Ex 16:2...15; Ef 4:17-24; Jn 6:24-35

Homilía                                

            Existe una distinción, a veces sutil pero importante, entre fe y superstición.  La superstición consiste en ver intervenciones extraordinarias y milagrosas de Dios en todo lo que no podemos explicar.  La fe consiste en creer que Dios es nuestro padre, que es el dueño de todo y de todos, y que, por tanto, todas las manifestaciones de su creación son, en última instancia, manifestaciones de su amor.

 

            La Biblia no pretende ser un tratado de ciencias naturales.  Por eso, cuando leemos un texto como el de la entrega del maná en el Éxodo, es posible reconocer un fenómeno que se puede explicar de forma natural.  Sin embargo, esto no cambia el significado del relato bíblico.  El significado de este fenómeno para el autor bíblico es que fue percibido por los Judíos como una manifestación del cuidado divino hacia ellos.

            En el Evangelio, cuando los Judíos siguen a Jesús porque ha hecho señales y en su superstición quieren ver más señales, o simplemente, después de la multiplicación de los panes, porque todavía quieren comer, Jesús les recomienda que consigan no sólo el pan material sino el pan que dura para la vida eterna.  Ahora bien, este pan espiritual es la fe que nos permite hacer las obras de Dios, es decir, lo que Dios ha mandado.

            El Padre nos amó tanto que nos dio a su Hijo.  ¿Y qué hemos hecho con él?  Nos creó a su imagen y semejanza; ¿y qué hemos hecho con esa imagen en nosotros mismos y en los demás? 

            A nosotros, que tenemos comida -tanto el pan natural como el pan de la palabra de Dios-, Jesús nos recuerda que también debemos dar a los que no tienen.  Debemos compartir el pan eucarístico y el de la Palabra de Dios, a través de nuestra vida; es decir, transmitir en nuestra vida lo que recibimos en esta celebración eucarística; pero también dar de nuestros bienes materiales a los que no tienen, siguiendo el ejemplo de Cristo que se despojó de todo para darse a nosotros.  Su llamamiento resuena con especial fuerza en un mundo como el nuestro, donde hoy una cuarta parte de la humanidad padece hambre o malnutrición.

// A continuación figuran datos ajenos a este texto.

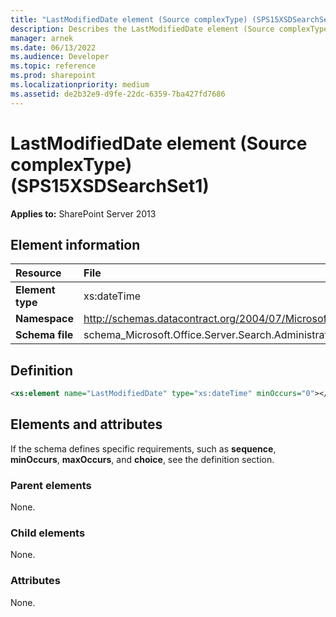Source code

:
 ```yaml
---
title: "LastModifiedDate element (Source complexType) (SPS15XSDSearchSet1)"
description: Describes the LastModifiedDate element (Source complexType) (SPS15XSDSearchSet1) and provides the element information, a definition, and elements and attributes.
manager: arnek
ms.date: 06/13/2022
ms.audience: Developer
ms.topic: reference
ms.prod: sharepoint
ms.localizationpriority: medium
ms.assetid: de2b32e9-d9fe-22dc-6359-7ba427fd7686
---
```


# LastModifiedDate element (Source complexType) (SPS15XSDSearchSet1)

**Applies to:** SharePoint Server 2013
  
## Element information

| Resource | File |
|:-----|:-----|
| **Element type** | xs:dateTime |
| **Namespace** |http://schemas.datacontract.org/2004/07/Microsoft.Office.Server.Search.Administration.Query |
| **Schema file** |schema_Microsoft.Office.Server.Search.Administration.Query.xsd |
   
## Definition

```XML
<xs:element name="LastModifiedDate" type="xs:dateTime" minOccurs="0"></xs:element>

```

## Elements and attributes

If the schema defines specific requirements, such as **sequence**, **minOccurs**, **maxOccurs**, and **choice**, see the definition section. 
  
### Parent elements

None.
  
### Child elements

None.
  
### Attributes

None.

            En este Evangelio, Jesús invita a la multitud -y, por tanto, también a nosotros- a pensar no sólo en el alimento material, sino en Aquel que lo da.  Y cuando los Judíos le piden que les dé el "pan de vida" del que habla, responde: "Yo soy el pan de vida", una fórmula tan poderosa y reveladora como "Yo soy la luz del mundo" o "Yo soy el buen pastor".

            No vivamos ya como en el Antiguo Testamento, esperando que todo caiga del cielo como el maná.  Más bien, vivamos como en el Nuevo Testamento, dándonos generosamente unos a otros, como Jesús se dio a sí mismo a nosotros y por nosotros.